Saved entries:
※

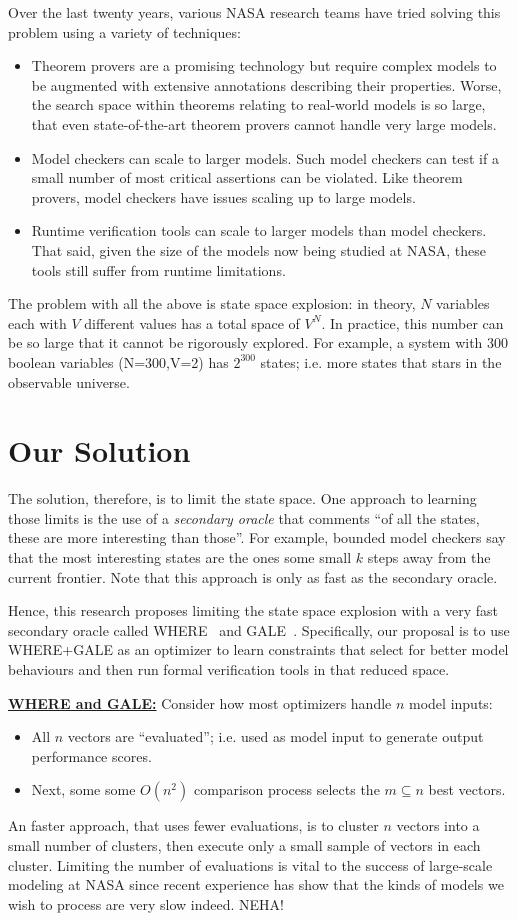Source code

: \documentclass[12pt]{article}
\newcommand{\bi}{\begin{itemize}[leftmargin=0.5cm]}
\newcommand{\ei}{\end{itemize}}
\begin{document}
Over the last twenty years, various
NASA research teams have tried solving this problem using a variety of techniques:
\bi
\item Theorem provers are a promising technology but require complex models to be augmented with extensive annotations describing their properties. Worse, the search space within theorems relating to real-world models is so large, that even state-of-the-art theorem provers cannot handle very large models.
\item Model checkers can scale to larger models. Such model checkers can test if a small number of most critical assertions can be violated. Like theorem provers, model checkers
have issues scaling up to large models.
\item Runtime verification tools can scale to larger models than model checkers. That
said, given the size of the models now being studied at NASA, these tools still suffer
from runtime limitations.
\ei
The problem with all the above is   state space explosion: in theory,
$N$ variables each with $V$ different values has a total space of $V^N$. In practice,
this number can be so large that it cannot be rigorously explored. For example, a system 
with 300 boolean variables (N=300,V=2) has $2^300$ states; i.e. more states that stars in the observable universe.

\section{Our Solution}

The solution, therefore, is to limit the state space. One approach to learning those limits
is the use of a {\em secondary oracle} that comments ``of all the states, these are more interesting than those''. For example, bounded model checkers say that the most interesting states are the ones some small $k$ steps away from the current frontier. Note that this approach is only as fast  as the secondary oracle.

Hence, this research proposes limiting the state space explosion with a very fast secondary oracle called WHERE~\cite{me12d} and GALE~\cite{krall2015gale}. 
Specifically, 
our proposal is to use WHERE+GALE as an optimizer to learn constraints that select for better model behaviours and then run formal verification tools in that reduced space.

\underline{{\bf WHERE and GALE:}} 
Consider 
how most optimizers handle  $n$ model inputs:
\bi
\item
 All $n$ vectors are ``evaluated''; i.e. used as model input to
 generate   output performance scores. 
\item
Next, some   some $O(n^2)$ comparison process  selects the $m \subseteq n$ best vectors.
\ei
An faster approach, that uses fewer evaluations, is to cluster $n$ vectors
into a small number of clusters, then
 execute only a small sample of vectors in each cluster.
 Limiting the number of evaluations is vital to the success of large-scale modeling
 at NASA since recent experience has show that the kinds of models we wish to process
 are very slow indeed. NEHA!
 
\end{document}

※

HOW TO COMPLETE THIS TASK: Take the stretch of lines above from the one containing "from runtime limitations." through the one containing "execute only a" and repeat it exactly, adding no other line.

TASK RESPONSE:
from runtime limitations.
\ei
The problem with all the above is   state space explosion: in theory,
$N$ variables each with $V$ different values has a total space of $V^N$. In practice,
this number can be so large that it cannot be rigorously explored. For example, a system 
with 300 boolean variables (N=300,V=2) has $2^300$ states; i.e. more states that stars in the observable universe.

\section{Our Solution}

The solution, therefore, is to limit the state space. One approach to learning those limits
is the use of a {\em secondary oracle} that comments ``of all the states, these are more interesting than those''. For example, bounded model checkers say that the most interesting states are the ones some small $k$ steps away from the current frontier. Note that this approach is only as fast  as the secondary oracle.

Hence, this research proposes limiting the state space explosion with a very fast secondary oracle called WHERE~\cite{me12d} and GALE~\cite{krall2015gale}. 
Specifically, 
our proposal is to use WHERE+GALE as an optimizer to learn constraints that select for better model behaviours and then run formal verification tools in that reduced space.

\underline{{\bf WHERE and GALE:}} 
Consider 
how most optimizers handle  $n$ model inputs:
\bi
\item
 All $n$ vectors are ``evaluated''; i.e. used as model input to
 generate   output performance scores. 
\item
Next, some   some $O(n^2)$ comparison process  selects the $m \subseteq n$ best vectors.
\ei
An faster approach, that uses fewer evaluations, is to cluster $n$ vectors
into a small number of clusters, then
 execute only a small sample of vectors in each cluster.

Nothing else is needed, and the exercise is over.